Staring into the Abyss: An Evaluation of Concurrency Control with One Thousand Cores

Reference: Yu, Xiangyao, et al. "Staring into the abyss: An evaluation of concurrency control with one thousand cores." Proceedings of the VLDB Endowment 8.3 (2014): 209-220.

This is one of the several papers belong to suggested readings for Concurrency Control Challenges of CMU 15-721: Database Systems.

0. Abstract

Computer architectures are moving towards an era dominated by many-core machines with dozens or even hundreds of cores on a single chip. This unprecedented level of on-chip parallelism introduces a new dimension to scalability that current database management systems (DBMSs) were not designed for. In particular, as the number of cores increases, the problem of concurrency control becomes extremely challenging. With hundreds of threads running in parallel, the complexity of coordinating competing accesses to data will likely diminish the gains from increased core counts.

To better understand just how unprepared current DBMSs are for future CPU architectures, we performed an evaluation of concurrency control for on-line transaction processing (OLTP) workloads on many-core chips. We implemented seven concurrency control algorithms on a main-memory DBMS and using computer simulations scaled our system to 1024 cores. Our analysis shows that all algorithms fail to scale to this magnitude but for different reasons. In each case, we identify fundamental bottlenecks that are independent of the particular database implementation and argue that even state-of-the-art DBMSs suffer from these limitations. We conclude that rather than pursuing incremental solutions, many-core chips may require a completely redesigned DBMS architecture that is built from ground up and is tightly coupled with the hardware.

1. Introduction

  • We are entering the era of the many-core machines that are powered by a large number of these smaller, low-power cores on a single chip.
  • The scalability of single-node, shared-memory DBMSs is even more important in the many-core era.
  • We implemented seven concurrency control algorithms in a main memory DBMS and used a high-performance, distributed CPU simulator to scale the system to 1000 cores.
  • Our analysis showed that all algorithms fail to scale as the number of cores increases.
  • Contributions: (1) a comprehensive evaluation of the scalability of seven concurrency control schemes; (2) the first evaluation of an OLTP DBMS on 1000 cores; (3) identification of bottlenecks in concurrency control schemes that are implementation-specific.

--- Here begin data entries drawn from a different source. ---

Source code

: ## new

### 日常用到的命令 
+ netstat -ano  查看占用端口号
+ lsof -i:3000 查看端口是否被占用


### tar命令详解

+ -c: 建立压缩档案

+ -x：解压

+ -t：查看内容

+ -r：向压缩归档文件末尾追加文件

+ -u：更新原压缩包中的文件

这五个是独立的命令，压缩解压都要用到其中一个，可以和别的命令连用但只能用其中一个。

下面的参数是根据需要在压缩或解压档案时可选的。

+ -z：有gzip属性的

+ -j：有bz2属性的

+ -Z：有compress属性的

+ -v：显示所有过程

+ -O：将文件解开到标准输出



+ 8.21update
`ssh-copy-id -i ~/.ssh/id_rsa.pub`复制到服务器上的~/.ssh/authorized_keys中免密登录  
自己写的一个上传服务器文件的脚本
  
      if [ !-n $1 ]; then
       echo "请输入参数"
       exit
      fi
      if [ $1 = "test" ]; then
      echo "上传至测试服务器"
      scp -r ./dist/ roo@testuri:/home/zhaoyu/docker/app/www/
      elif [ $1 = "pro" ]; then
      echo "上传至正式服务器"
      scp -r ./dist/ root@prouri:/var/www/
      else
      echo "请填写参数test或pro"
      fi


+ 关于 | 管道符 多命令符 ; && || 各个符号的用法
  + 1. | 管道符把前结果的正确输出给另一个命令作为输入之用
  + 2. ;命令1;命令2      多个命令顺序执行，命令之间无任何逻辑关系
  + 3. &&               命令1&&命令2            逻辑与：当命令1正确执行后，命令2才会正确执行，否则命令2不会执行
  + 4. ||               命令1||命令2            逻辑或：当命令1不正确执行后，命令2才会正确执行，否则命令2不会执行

2. Concurrency Control Schemes

  • A transaction in the context of one of these systems is the execution of a sequence of one or more operations(e.g., SQL queries) on a shared database to perform some higher-level function.
  • The transaction is the basic unit of change in a DBMS: partial transactions are not allowed, and the effect of a group of transactions on the database’s state is equivalent to any serial execution of all transactions.
  • The transactions in modern OLTP workloads have three salient characteristics: (1) they are short-lived(i.e., no user stalls); (2) they touch a small subset of data using index-lookups(i.e., no full table scans on large joins); (3) they are repetitive(i.e., executing the same queries with different inputs).
  • Concurrency control permits end-users to access a database in a multi-programmed fashion while preserving the illusion that each of them is executing their transaction alone on a dedicated system. It essentially provides the atomicity and isolation guarantees in the system.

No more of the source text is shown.